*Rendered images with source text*
=== Begin Enclosure ===
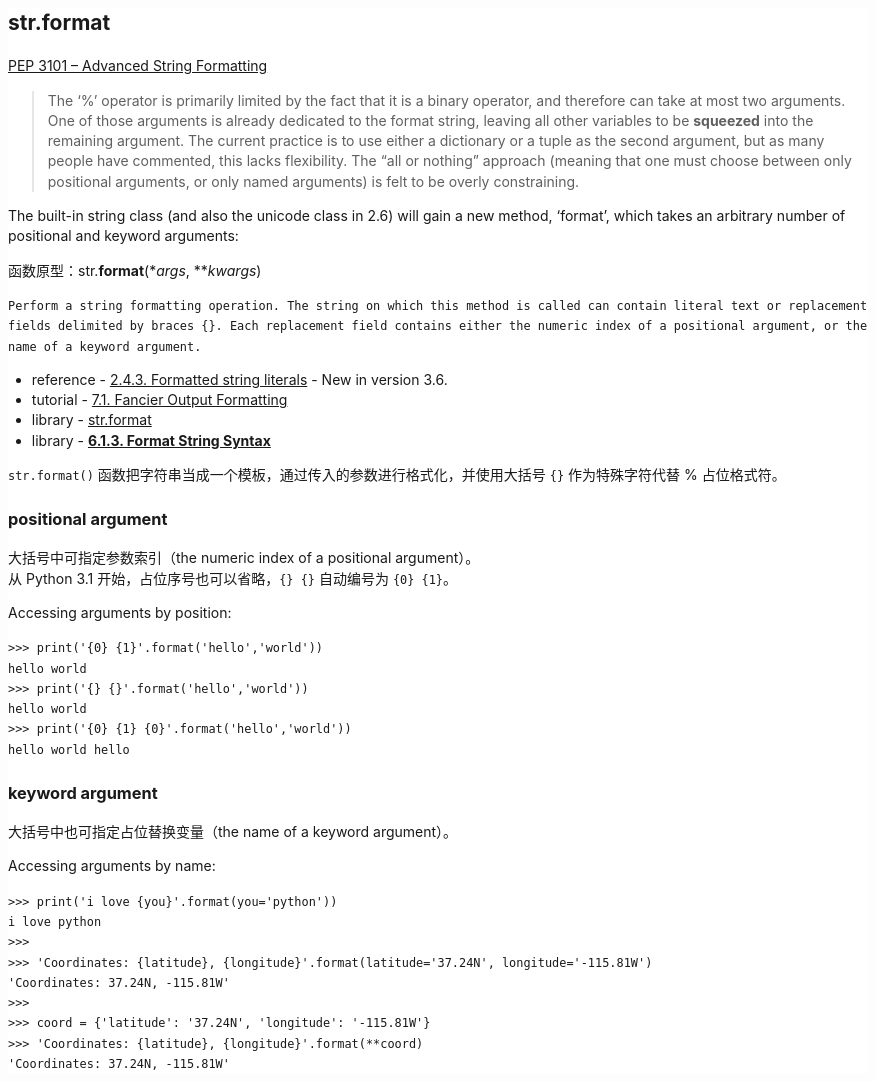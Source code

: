 ## str.format

[PEP 3101 – Advanced String Formatting](https://www.python.org/dev/peps/pep-3101)

> The ‘%’ operator is primarily limited by the fact that it is a binary operator, and therefore can take at most two arguments. One of those arguments is already dedicated to the format string, leaving all other variables to be **squeezed** into the remaining argument. The current practice is to use either a dictionary or a tuple as the second argument, but as many people have commented, this lacks flexibility. The “all or nothing” approach (meaning that one must choose between only positional arguments, or only named arguments) is felt to be overly constraining.

The built-in string class (and also the unicode class in 2.6) will gain a new method, ‘format’, which takes an arbitrary number of positional and keyword arguments:

函数原型：str.**format**(\**args*, \*\**kwargs*)

```
Perform a string formatting operation. The string on which this method is called can contain literal text or replacement fields delimited by braces {}. Each replacement field contains either the numeric index of a positional argument, or the name of a keyword argument.
```

- reference - [2.4.3. Formatted string literals](https://docs.python.org/3.6/reference/lexical_analysis.html#f-strings) - New in version 3.6.  
- tutorial - [7.1. Fancier Output Formatting](https://docs.python.org/3.6/tutorial/inputoutput.html#fancier-output-formatting)  
- library - [str.format](https://docs.python.org/3/library/stdtypes.html#str.format)  
- library - [**6.1.3. Format String Syntax**](https://docs.python.org/3/library/string.html#formatstrings)  

`str.format()` 函数把字符串当成一个模板，通过传入的参数进行格式化，并使用大括号 `{}` 作为特殊字符代替 % 占位格式符。

### positional argument

大括号中可指定参数索引（the numeric index of a positional argument）。  
从 Python 3.1 开始，占位序号也可以省略，`{} {}` 自动编号为 `{0} {1}`。  

Accessing arguments by position:

```Shell
>>> print('{0} {1}'.format('hello','world'))
hello world
>>> print('{} {}'.format('hello','world'))
hello world
>>> print('{0} {1} {0}'.format('hello','world'))
hello world hello
```

### keyword argument

大括号中也可指定占位替换变量（the name of a keyword argument）。  

Accessing arguments by name:

```Shell
>>> print('i love {you}'.format(you='python'))
i love python
>>>
>>> 'Coordinates: {latitude}, {longitude}'.format(latitude='37.24N', longitude='-115.81W')
'Coordinates: 37.24N, -115.81W'
>>> 
>>> coord = {'latitude': '37.24N', 'longitude': '-115.81W'}
>>> 'Coordinates: {latitude}, {longitude}'.format(**coord)
'Coordinates: 37.24N, -115.81W'
```
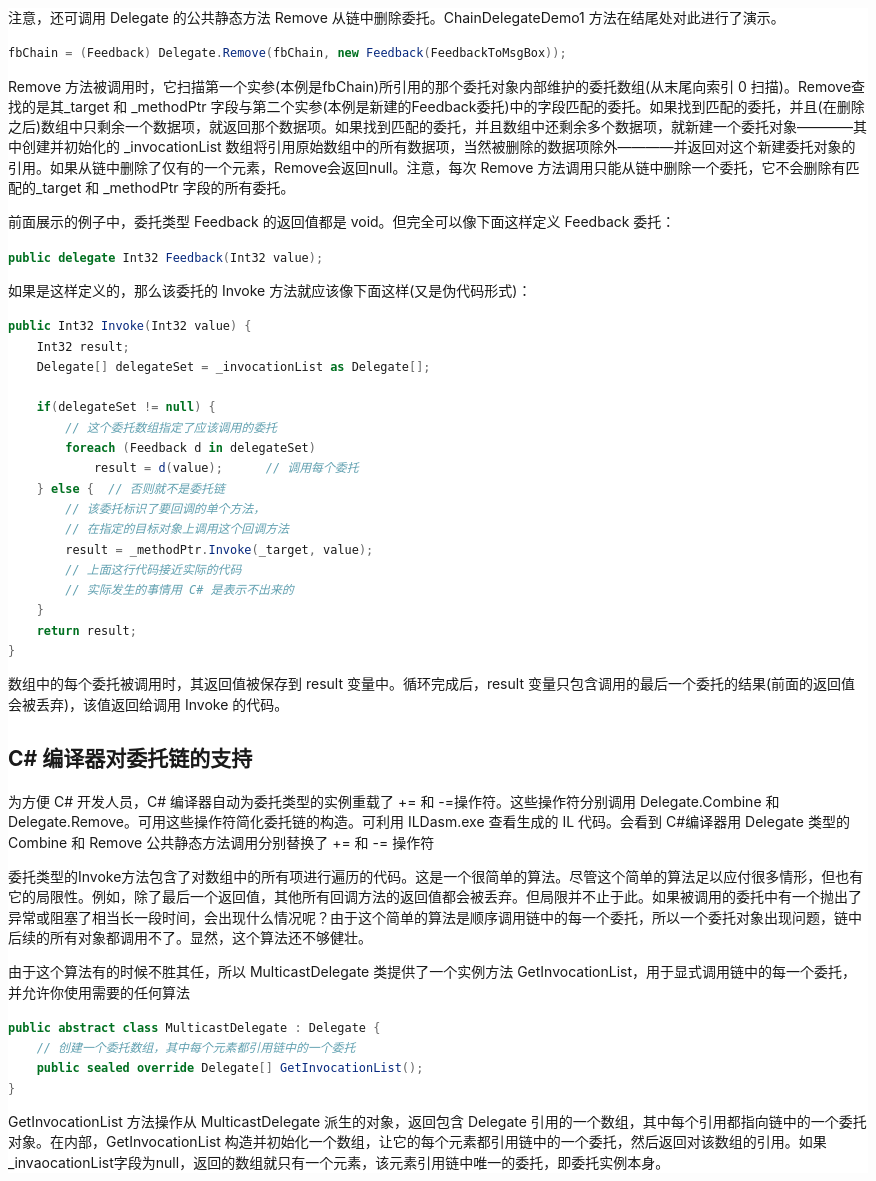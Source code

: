 注意，还可调用 Delegate 的公共静态方法 Remove 从链中删除委托。ChainDelegateDemo1 方法在结尾处对此进行了演示。
```csharp
fbChain = (Feedback) Delegate.Remove(fbChain, new Feedback(FeedbackToMsgBox));
```
Remove 方法被调用时，它扫描第一个实参(本例是fbChain)所引用的那个委托对象内部维护的委托数组(从末尾向索引 0 扫描)。Remove查找的是其_target 和 _methodPtr 字段与第二个实参(本例是新建的Feedback委托)中的字段匹配的委托。如果找到匹配的委托，并且(在删除之后)数组中只剩余一个数据项，就返回那个数据项。如果找到匹配的委托，并且数组中还剩余多个数据项，就新建一个委托对象————其中创建并初始化的 _invocationList 数组将引用原始数组中的所有数据项，当然被删除的数据项除外————并返回对这个新建委托对象的引用。如果从链中删除了仅有的一个元素，Remove会返回null。注意，每次 Remove 方法调用只能从链中删除一个委托，它不会删除有匹配的_target 和 _methodPtr 字段的所有委托。

前面展示的例子中，委托类型 Feedback 的返回值都是 void。但完全可以像下面这样定义 Feedback 委托：
```csharp
public delegate Int32 Feedback(Int32 value);
```
如果是这样定义的，那么该委托的 Invoke 方法就应该像下面这样(又是伪代码形式)：

```csharp
public Int32 Invoke(Int32 value) {
    Int32 result;
    Delegate[] delegateSet = _invocationList as Delegate[];

    if(delegateSet != null) {
        // 这个委托数组指定了应该调用的委托
        foreach (Feedback d in delegateSet)
            result = d(value);      // 调用每个委托
    } else {  // 否则就不是委托链
        // 该委托标识了要回调的单个方法，
        // 在指定的目标对象上调用这个回调方法
        result = _methodPtr.Invoke(_target, value);
        // 上面这行代码接近实际的代码
        // 实际发生的事情用 C# 是表示不出来的
    }
    return result;
}
```
数组中的每个委托被调用时，其返回值被保存到 result 变量中。循环完成后，result 变量只包含调用的最后一个委托的结果(前面的返回值会被丢弃)，该值返回给调用 Invoke 的代码。

## C# 编译器对委托链的支持
为方便 C# 开发人员，C# 编译器自动为委托类型的实例重载了 += 和 -=操作符。这些操作符分别调用 Delegate.Combine 和 Delegate.Remove。可用这些操作符简化委托链的构造。可利用 ILDasm.exe 查看生成的 IL 代码。会看到 C#编译器用 Delegate 类型的 Combine 和 Remove 公共静态方法调用分别替换了 += 和 -= 操作符


委托类型的Invoke方法包含了对数组中的所有项进行遍历的代码。这是一个很简单的算法。尽管这个简单的算法足以应付很多情形，但也有它的局限性。例如，除了最后一个返回值，其他所有回调方法的返回值都会被丢弃。但局限并不止于此。如果被调用的委托中有一个抛出了异常或阻塞了相当长一段时间，会出现什么情况呢？由于这个简单的算法是顺序调用链中的每一个委托，所以一个委托对象出现问题，链中后续的所有对象都调用不了。显然，这个算法还不够健壮。

由于这个算法有的时候不胜其任，所以 MulticastDelegate 类提供了一个实例方法 GetInvocationList，用于显式调用链中的每一个委托，并允许你使用需要的任何算法

```csharp
public abstract class MulticastDelegate : Delegate {
    // 创建一个委托数组，其中每个元素都引用链中的一个委托
    public sealed override Delegate[] GetInvocationList();
}
```

GetInvocationList 方法操作从 MulticastDelegate 派生的对象，返回包含 Delegate 引用的一个数组，其中每个引用都指向链中的一个委托对象。在内部，GetInvocationList 构造并初始化一个数组，让它的每个元素都引用链中的一个委托，然后返回对该数组的引用。如果_invaocationList字段为null，返回的数组就只有一个元素，该元素引用链中唯一的委托，即委托实例本身。
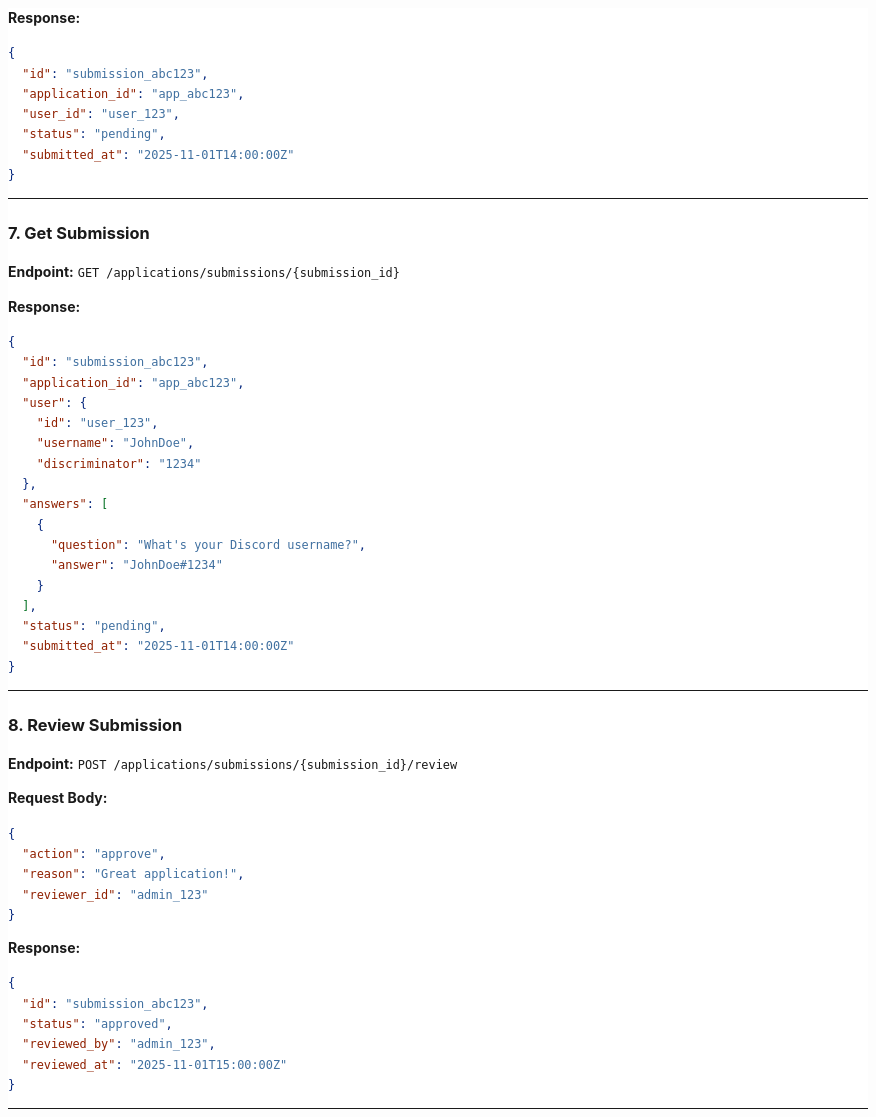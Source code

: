 **Response:**
```json
{
  "id": "submission_abc123",
  "application_id": "app_abc123",
  "user_id": "user_123",
  "status": "pending",
  "submitted_at": "2025-11-01T14:00:00Z"
}
```

---

### 7. Get Submission

**Endpoint:** `GET /applications/submissions/{submission_id}`

**Response:**
```json
{
  "id": "submission_abc123",
  "application_id": "app_abc123",
  "user": {
    "id": "user_123",
    "username": "JohnDoe",
    "discriminator": "1234"
  },
  "answers": [
    {
      "question": "What's your Discord username?",
      "answer": "JohnDoe#1234"
    }
  ],
  "status": "pending",
  "submitted_at": "2025-11-01T14:00:00Z"
}
```

---

### 8. Review Submission

**Endpoint:** `POST /applications/submissions/{submission_id}/review`

**Request Body:**
```json
{
  "action": "approve",
  "reason": "Great application!",
  "reviewer_id": "admin_123"
}
```

**Response:**
```json
{
  "id": "submission_abc123",
  "status": "approved",
  "reviewed_by": "admin_123",
  "reviewed_at": "2025-11-01T15:00:00Z"
}
```

---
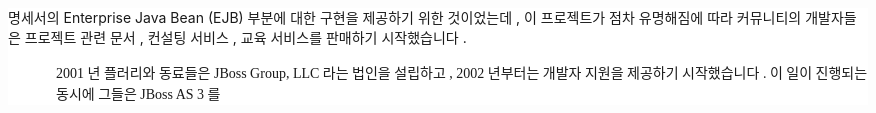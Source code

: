    명세서의
   <span>
    Enterprise Java Bean (EJB)
   </span>
   부분에 대한 구현을 제공하기 위한 것이었는데
   <span>
    ,
   </span>
   이 프로젝트가 점차 유명해짐에 따라 커뮤니티의 개발자들은 프로젝트 관련 문서
   <span>
    ,
   </span>
   컨설팅 서비스
   <span>
    ,
   </span>
   교육 서비스를
   <span>
   </span>
   판매하기
시작했습니다
   <span>
    .
   </span>
  </span>
 </p>
 <p style="margin-top:6.0pt;margin-right:0cm;margin-bottom:6.0pt;
margin-left:36.0pt">
  <span style="font-family:나눔고딕;mso-fareast-language:
KO">
  </span>
 </p>
 <p style="margin-top:6.0pt;margin-right:0cm;margin-bottom:6.0pt;
margin-left:36.0pt">
  <span style="font-family:나눔고딕;mso-fareast-language:
KO">
   2001
  </span>
  <span style="font-family:나눔고딕;mso-fareast-language:KO">
   년 플러리와
   <span>
   </span>
   동료들은
   <span>
    JBoss Group, LLC
   </span>
   라는 법인을
   <span>
   </span>
   설립하고
   <span>
    , 2002
   </span>
   년부터는 개발자 지원을 제공하기
시작했습니다
   <span>
    .
   </span>
   이 일이 진행되는 동시에 그들은
   <span>
    JBoss AS 3
   </span>
   를
   <span>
=== End Enclosure ===
*Task prompt*
Report only the number of lines, among the records above, that contain the word "hello".

*Exercise response*
6